La culture soufie à Fès

Du 27 avril au 2 mai 2007 se tiendra à la ville de Fès (Maroc), la première édition du Festival de la Culture Soufie, sous le titre «Soufisme et développement humain».

A ce sujet, nous reproduisons ce texte de Faouzi Skali Président de Par-chemins concepts, agence d’ingénierie culturelle.

Le Soufisme, voie d’éducation et d’enseignement spirituels, considéré comme le cœur de la tradition de l’Islam, s’est d’abord diffusé d’une façon informelle avant de se structurer, progressivement, à partir du XIème siècle (Vème siècle de l’Hégire).

La transmission de cet enseignement se fera, à partir du XIIIème siècle à travers des centres confrériques qui ont eu pour mérite de préserver la forme de culture, de spiritualité et de sociabilité propres à l’Islam à une époque de dislocation du monde musulman, en particulier sous l’impact des invasions mongoles.

Elles ont su surtout préserver un message de spiritualité universelle qui a irrigué l’ensemble de la culture musulmane et nourri ses expressions artistiques, littéraires mais aussi sociales et économiques. Pendant des siècles le soufisme a inspiré à la fois l’organisation et la charte éthique et spirituelle des corporations de métiers à travers l’ensemble du monde musulman.

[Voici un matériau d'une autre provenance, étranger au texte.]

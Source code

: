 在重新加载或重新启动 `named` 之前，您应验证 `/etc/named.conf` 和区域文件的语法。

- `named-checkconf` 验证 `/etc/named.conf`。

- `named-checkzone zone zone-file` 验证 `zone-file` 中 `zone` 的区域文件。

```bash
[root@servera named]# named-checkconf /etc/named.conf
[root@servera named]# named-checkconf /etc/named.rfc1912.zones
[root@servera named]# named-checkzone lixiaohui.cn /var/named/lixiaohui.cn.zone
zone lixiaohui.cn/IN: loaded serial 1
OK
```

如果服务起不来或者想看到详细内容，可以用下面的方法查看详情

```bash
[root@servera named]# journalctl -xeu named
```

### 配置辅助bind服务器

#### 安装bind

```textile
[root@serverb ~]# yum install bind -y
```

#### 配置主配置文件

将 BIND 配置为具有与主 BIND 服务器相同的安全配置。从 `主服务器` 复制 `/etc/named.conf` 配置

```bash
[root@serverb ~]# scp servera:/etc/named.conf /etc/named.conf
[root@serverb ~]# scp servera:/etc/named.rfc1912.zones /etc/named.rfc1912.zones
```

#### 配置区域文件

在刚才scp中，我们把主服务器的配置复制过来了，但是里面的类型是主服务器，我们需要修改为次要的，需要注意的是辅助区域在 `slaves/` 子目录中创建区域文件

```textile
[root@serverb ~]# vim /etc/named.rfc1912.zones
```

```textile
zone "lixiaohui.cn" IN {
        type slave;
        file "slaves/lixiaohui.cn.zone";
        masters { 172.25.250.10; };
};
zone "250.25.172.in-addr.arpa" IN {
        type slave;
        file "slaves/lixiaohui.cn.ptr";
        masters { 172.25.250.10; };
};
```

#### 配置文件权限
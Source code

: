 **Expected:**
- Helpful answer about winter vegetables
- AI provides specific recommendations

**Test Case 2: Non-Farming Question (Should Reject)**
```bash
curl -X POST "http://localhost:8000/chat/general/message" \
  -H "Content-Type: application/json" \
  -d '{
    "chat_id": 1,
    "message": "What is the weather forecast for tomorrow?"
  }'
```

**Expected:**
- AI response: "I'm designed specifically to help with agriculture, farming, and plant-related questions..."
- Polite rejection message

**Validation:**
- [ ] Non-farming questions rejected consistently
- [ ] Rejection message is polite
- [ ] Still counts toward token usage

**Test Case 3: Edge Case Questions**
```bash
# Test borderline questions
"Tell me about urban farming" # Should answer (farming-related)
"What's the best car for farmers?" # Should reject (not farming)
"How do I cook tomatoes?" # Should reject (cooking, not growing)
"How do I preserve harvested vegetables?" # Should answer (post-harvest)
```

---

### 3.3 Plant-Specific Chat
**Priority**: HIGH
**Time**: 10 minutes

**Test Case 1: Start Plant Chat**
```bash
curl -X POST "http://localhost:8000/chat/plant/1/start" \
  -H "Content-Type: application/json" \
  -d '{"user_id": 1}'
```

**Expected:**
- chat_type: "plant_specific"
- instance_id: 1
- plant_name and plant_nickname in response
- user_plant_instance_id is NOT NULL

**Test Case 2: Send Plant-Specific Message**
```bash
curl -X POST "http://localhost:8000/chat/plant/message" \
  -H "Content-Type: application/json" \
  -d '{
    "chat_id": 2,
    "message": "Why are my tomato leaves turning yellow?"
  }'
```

Au Maroc les corporations de métiers sont traditionnellement liées aux Confréries soufies. Le rapport qui s’y établi entre spiritualité et développement sociétal et humain est inscrit naturellement dans sa culture et son histoire.
Ces centres confrériques, Zawiyas ou Ribats, ont joué un rôle traditionnel de médiation de paix entre communautés en vue de résolutions, ou de préventions, de conflits. Elles ont eu aussi pour vocation -sous l’égide du pouvoir monarchique- d’assurer, chaque fois que cela était nécessaire, une fonction de protection du territoire. Ce qui a donné lieu à une configuration historique globale dans laquelle s’intègrent ces Confréries et dont la clé de voûte est la Commanderie des Croyants.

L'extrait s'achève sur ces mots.